Oops, but what to do if y is in the free-variables of e?

• i.e. if \y -> ... may capture those free variables?

Rewrite Rules of Lambda Calculus

1. β-step (aka function call)
2. α-step (aka renaming formals)

Semantics: α-Renaming

\x -> e   =a>   \y -> e[x := y]
where not (y in FV(e))

• We rename a formal parameter x to y

• By replace all occurrences of x in the body with y

• We say that \x -> e α-steps to \y -> e[x := y]

Example:

\x -> x   =a>   \y -> y   =a>    \z -> z

All these expressions are α-equivalent

What’s wrong with these?

-- (A)
\f -> f x    =a>   \x -> x x
-- (B)
(\x -> \y -> y) y   =a>   (\x -> \z -> z) z

Tricky Example Revisited

(\x -> (\y -> x)) y
-- rename 'y' to 'z' to avoid capture
=a> (\x -> (\z -> x)) y
-- now do b-step without capture!
=b> \z -> y

To avoid getting confused,

• you can always rename formals,

• so different variables have different names!

Normal Forms

Recall redex is a λ-term of the form

(\x -> e1) e2

A λ-term is in normal form if it contains no redexes.

QUIZ

Which of the following term are not in normal form ?

A. x

B. x y

C. (\x -> x) y

D. x (\y -> y)

E. C and D

Semantics: Evaluation

A λ-term e evaluates to e' if

1. There is a sequence of steps
e =?> e_1 =?> ... =?> e_N =?> e'

where each =?> is either =a> or =b> and N >= 0

1. e' is in normal form

Examples of Evaluation

(\x -> x) apple
=b> apple

(\f -> f (\x -> x)) (\x -> x)
=?> ???

(\x -> x x) (\x -> x)
=?> ???

Elsa shortcuts

Named λ-terms:

let ID = \x -> x  -- abbreviation for \x -> x

To substitute name with its definition, use a =d> step:

ID apple
=d> (\x -> x) apple    -- expand definition
=b> apple              -- beta-reduce

Evaluation:

• e1 =*> e2: e1 reduces to e2 in 0 or more steps
• where each step is =a>, =b>, or =d>
• e1 =~> e2: e1 evaluates to e2 and e2 is in normal form

EXERCISE

Fill in the definitions of FIRST, SECOND and THIRD such that you get the following behavior in elsa

let FIRST  = fill_this_in
let SECOND = fill_this_in
let THIRD  = fill_this_in

eval ex1 :
FIRST apple banana orange
=*> apple

eval ex2 :
SECOND apple banana orange
=*> banana

eval ex3 :
THIRD apple banana orange
=*> orange

ELSA: https://goto.ucsd.edu/elsa/index.html

Non-Terminating Evaluation

(\x -> x x) (\x -> x x)
=b> (\x -> x x) (\x -> x x)

Some programs loop back to themselves…

… and never reduce to a normal form!

This combinator is called Ω

What if we pass Ω as an argument to another function?
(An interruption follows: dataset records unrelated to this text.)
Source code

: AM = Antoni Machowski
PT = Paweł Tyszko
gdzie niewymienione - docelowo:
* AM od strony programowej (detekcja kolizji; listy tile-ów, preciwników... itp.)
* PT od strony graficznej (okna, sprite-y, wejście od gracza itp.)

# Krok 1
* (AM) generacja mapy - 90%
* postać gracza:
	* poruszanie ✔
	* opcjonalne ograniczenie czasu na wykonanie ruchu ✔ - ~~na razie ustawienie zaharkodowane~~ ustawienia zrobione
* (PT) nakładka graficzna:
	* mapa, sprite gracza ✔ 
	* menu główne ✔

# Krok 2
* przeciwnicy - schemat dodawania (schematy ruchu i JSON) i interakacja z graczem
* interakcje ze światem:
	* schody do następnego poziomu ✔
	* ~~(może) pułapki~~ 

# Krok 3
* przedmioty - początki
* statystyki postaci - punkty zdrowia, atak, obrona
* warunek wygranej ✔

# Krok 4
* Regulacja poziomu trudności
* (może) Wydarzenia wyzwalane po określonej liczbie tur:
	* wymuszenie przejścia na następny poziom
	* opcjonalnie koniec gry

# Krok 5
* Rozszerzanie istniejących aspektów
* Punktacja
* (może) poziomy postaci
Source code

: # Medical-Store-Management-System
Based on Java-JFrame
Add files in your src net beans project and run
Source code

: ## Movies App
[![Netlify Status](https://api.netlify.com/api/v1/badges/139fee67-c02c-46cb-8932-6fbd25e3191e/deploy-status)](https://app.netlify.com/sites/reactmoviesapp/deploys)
let OMEGA = (\x -> x x) (\x -> x x)

(\x -> (\y -> y)) OMEGA

Does this reduce to a normal form? Try it at home!

Programming in λ-calculus

Real languages have lots of features

• Booleans
• Records (structs, tuples)
• Numbers
• Functions [we got those]
• Recursion

Lets see how to encode all of these features with the λ-calculus.

λ-calculus: Booleans

How can we encode Boolean values (TRUE and FALSE) as functions?
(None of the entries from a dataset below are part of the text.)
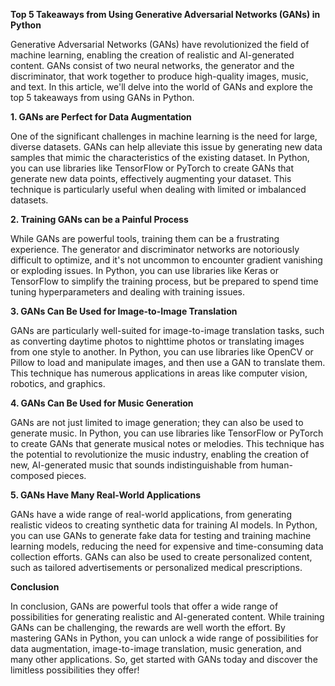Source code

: **Top 5 Takeaways from Using Generative Adversarial Networks (GANs) in Python**

Generative Adversarial Networks (GANs) have revolutionized the field of machine learning, enabling the creation of realistic and AI-generated content. GANs consist of two neural networks, the generator and the discriminator, that work together to produce high-quality images, music, and text. In this article, we'll delve into the world of GANs and explore the top 5 takeaways from using GANs in Python.

**1. GANs are Perfect for Data Augmentation**

One of the significant challenges in machine learning is the need for large, diverse datasets. GANs can help alleviate this issue by generating new data samples that mimic the characteristics of the existing dataset. In Python, you can use libraries like TensorFlow or PyTorch to create GANs that generate new data points, effectively augmenting your dataset. This technique is particularly useful when dealing with limited or imbalanced datasets.

**2. Training GANs can be a Painful Process**

While GANs are powerful tools, training them can be a frustrating experience. The generator and discriminator networks are notoriously difficult to optimize, and it's not uncommon to encounter gradient vanishing or exploding issues. In Python, you can use libraries like Keras or TensorFlow to simplify the training process, but be prepared to spend time tuning hyperparameters and dealing with training issues.

**3. GANs Can Be Used for Image-to-Image Translation**

GANs are particularly well-suited for image-to-image translation tasks, such as converting daytime photos to nighttime photos or translating images from one style to another. In Python, you can use libraries like OpenCV or Pillow to load and manipulate images, and then use a GAN to translate them. This technique has numerous applications in areas like computer vision, robotics, and graphics.

**4. GANs Can Be Used for Music Generation**

GANs are not just limited to image generation; they can also be used to generate music. In Python, you can use libraries like TensorFlow or PyTorch to create GANs that generate musical notes or melodies. This technique has the potential to revolutionize the music industry, enabling the creation of new, AI-generated music that sounds indistinguishable from human-composed pieces.

**5. GANs Have Many Real-World Applications**

GANs have a wide range of real-world applications, from generating realistic videos to creating synthetic data for training AI models. In Python, you can use GANs to generate fake data for testing and training machine learning models, reducing the need for expensive and time-consuming data collection efforts. GANs can also be used to create personalized content, such as tailored advertisements or personalized medical prescriptions.

**Conclusion**

In conclusion, GANs are powerful tools that offer a wide range of possibilities for generating realistic and AI-generated content. While training GANs can be challenging, the rewards are well worth the effort. By mastering GANs in Python, you can unlock a wide range of possibilities for data augmentation, image-to-image translation, music generation, and many other applications. So, get started with GANs today and discover the limitless possibilities they offer!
Well, what do we do with a Boolean b?

Make a binary choice

• if b then e1 else e2

Booleans: API

We need to define three functions

let TRUE  = ???
let FALSE = ???
let ITE   = \b x y -> ???  -- if b then x else y

such that

ITE TRUE apple banana =~> apple
ITE FALSE apple banana =~> banana

(Here, let NAME = e means NAME is an abbreviation for e)

Booleans: Implementation

let TRUE  = \x y -> x        -- Returns its first argument
let FALSE = \x y -> y        -- Returns its second argument
let ITE   = \b x y -> b x y  -- Applies condition to branches

Example: Branches step-by-step

eval ite_true:
ITE TRUE e1 e2
=d> (\b x y -> b    x  y) TRUE e1 e2    -- expand def ITE
=b>   (\x y -> TRUE x  y)      e1 e2    -- beta-step
=b>     (\y -> TRUE e1 y)         e2    -- beta-step
=b>            TRUE e1 e2               -- expand def TRUE
=d>     (\x y -> x) e1 e2               -- beta-step
=b>       (\y -> e1)   e2               -- beta-step
=b> e1

Example: Branches step-by-step

Now you try it!

eval ite_false:
ITE FALSE e1 e2

-- fill the steps in!

=b> e2

EXERCISE: Boolean Operators

Now that we have ITE it’s easy to define other Boolean operators:

let NOT = \b     -> ???
let OR  = \b1 b2 -> ???
let AND = \b1 b2 -> ???

When you are done, you should get the following behavior:

eval ex_not_t:
NOT TRUE =*> FALSE

eval ex_not_f:
NOT FALSE =*> TRUE

eval ex_or_ff:
OR FALSE FALSE =*> FALSE

eval ex_or_ft:
OR FALSE TRUE =*> TRUE

eval ex_or_ft:
OR TRUE FALSE =*> TRUE

eval ex_or_tt:
OR TRUE TRUE =*> TRUE

eval ex_and_ff:
AND FALSE FALSE =*> FALSE

eval ex_and_ft:
AND FALSE TRUE =*> FALSE

eval ex_and_ft:
AND TRUE FALSE =*> FALSE

eval ex_and_tt:
AND TRUE TRUE =*> TRUE

Programming in λ-calculus

• Booleans [done]
• Records (structs, tuples)
• Numbers
• Functions [we got those]
• Recursion

λ-calculus: Records

What do we do with a pair?

1. Pack two items into a pair, then
2. Get first item, or
3. Get second item.

Pairs : API

We need to define three functions

let PAIR = \x y -> ???    -- Make a pair with elements x and y
-- { fst : x, snd : y }
let FST  = \p -> ???      -- Return first element
-- p.fst
let SND  = \p -> ???      -- Return second element
-- p.snd

such that

eval ex_fst:
FST (PAIR apple banana) =*> apple

eval ex_snd:
SND (PAIR apple banana) =*> banana

Pairs: Implementation

A pair of x and y is just something that lets you pick between x and y! (i.e. a function that takes a boolean and returns either x or y)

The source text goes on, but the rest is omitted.